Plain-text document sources

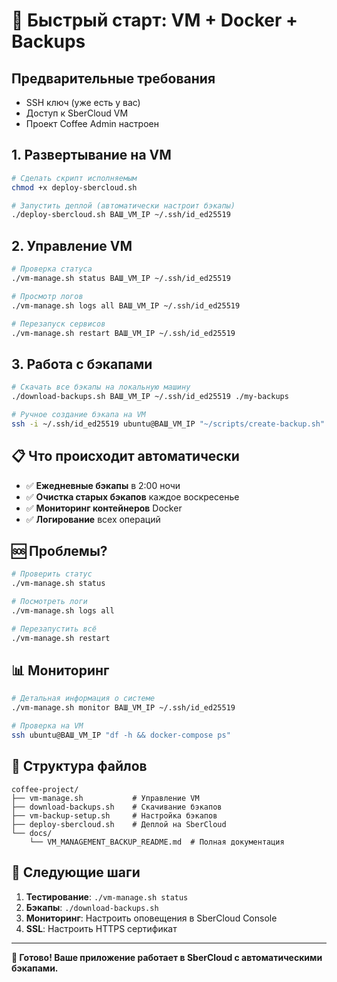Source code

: # 🚀 Быстрый старт: VM + Docker + Backups

## Предварительные требования

- SSH ключ (уже есть у вас)
- Доступ к SberCloud VM
- Проект Coffee Admin настроен

## 1. Развертывание на VM

```bash
# Сделать скрипт исполняемым
chmod +x deploy-sbercloud.sh

# Запустить деплой (автоматически настроит бэкапы)
./deploy-sbercloud.sh ВАШ_VM_IP ~/.ssh/id_ed25519
```

## 2. Управление VM

```bash
# Проверка статуса
./vm-manage.sh status ВАШ_VM_IP ~/.ssh/id_ed25519

# Просмотр логов
./vm-manage.sh logs all ВАШ_VM_IP ~/.ssh/id_ed25519

# Перезапуск сервисов
./vm-manage.sh restart ВАШ_VM_IP ~/.ssh/id_ed25519
```

## 3. Работа с бэкапами

```bash
# Скачать все бэкапы на локальную машину
./download-backups.sh ВАШ_VM_IP ~/.ssh/id_ed25519 ./my-backups

# Ручное создание бэкапа на VM
ssh -i ~/.ssh/id_ed25519 ubuntu@ВАШ_VM_IP "~/scripts/create-backup.sh"
```

## 📋 Что происходит автоматически

- ✅ **Ежедневные бэкапы** в 2:00 ночи
- ✅ **Очистка старых бэкапов** каждое воскресенье
- ✅ **Мониторинг контейнеров** Docker
- ✅ **Логирование** всех операций

## 🆘 Проблемы?

```bash
# Проверить статус
./vm-manage.sh status

# Посмотреть логи
./vm-manage.sh logs all

# Перезапустить всё
./vm-manage.sh restart
```

## 📊 Мониторинг

```bash
# Детальная информация о системе
./vm-manage.sh monitor ВАШ_VM_IP ~/.ssh/id_ed25519

# Проверка на VM
ssh ubuntu@ВАШ_VM_IP "df -h && docker-compose ps"
```

## 💾 Структура файлов

```
coffee-project/
├── vm-manage.sh           # Управление VM
├── download-backups.sh    # Скачивание бэкапов
├── vm-backup-setup.sh     # Настройка бэкапов
├── deploy-sbercloud.sh    # Деплой на SberCloud
└── docs/
    └── VM_MANAGEMENT_BACKUP_README.md  # Полная документация
```

## 🎯 Следующие шаги

1. **Тестирование**: `./vm-manage.sh status`
2. **Бэкапы**: `./download-backups.sh`
3. **Мониторинг**: Настроить оповещения в SberCloud Console
4. **SSL**: Настроить HTTPS сертификат

---

**🎉 Готово! Ваше приложение работает в SberCloud с автоматическими бэкапами.**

- **ACTIVITY**: Look through the entries above. Copy each line in which the string "deploy" occurs.

- **RESULT FOR THIS TASK**:
chmod +x deploy-sbercloud.sh
./deploy-sbercloud.sh ВАШ_VM_IP ~/.ssh/id_ed25519
├── deploy-sbercloud.sh    # Деплой на SberCloud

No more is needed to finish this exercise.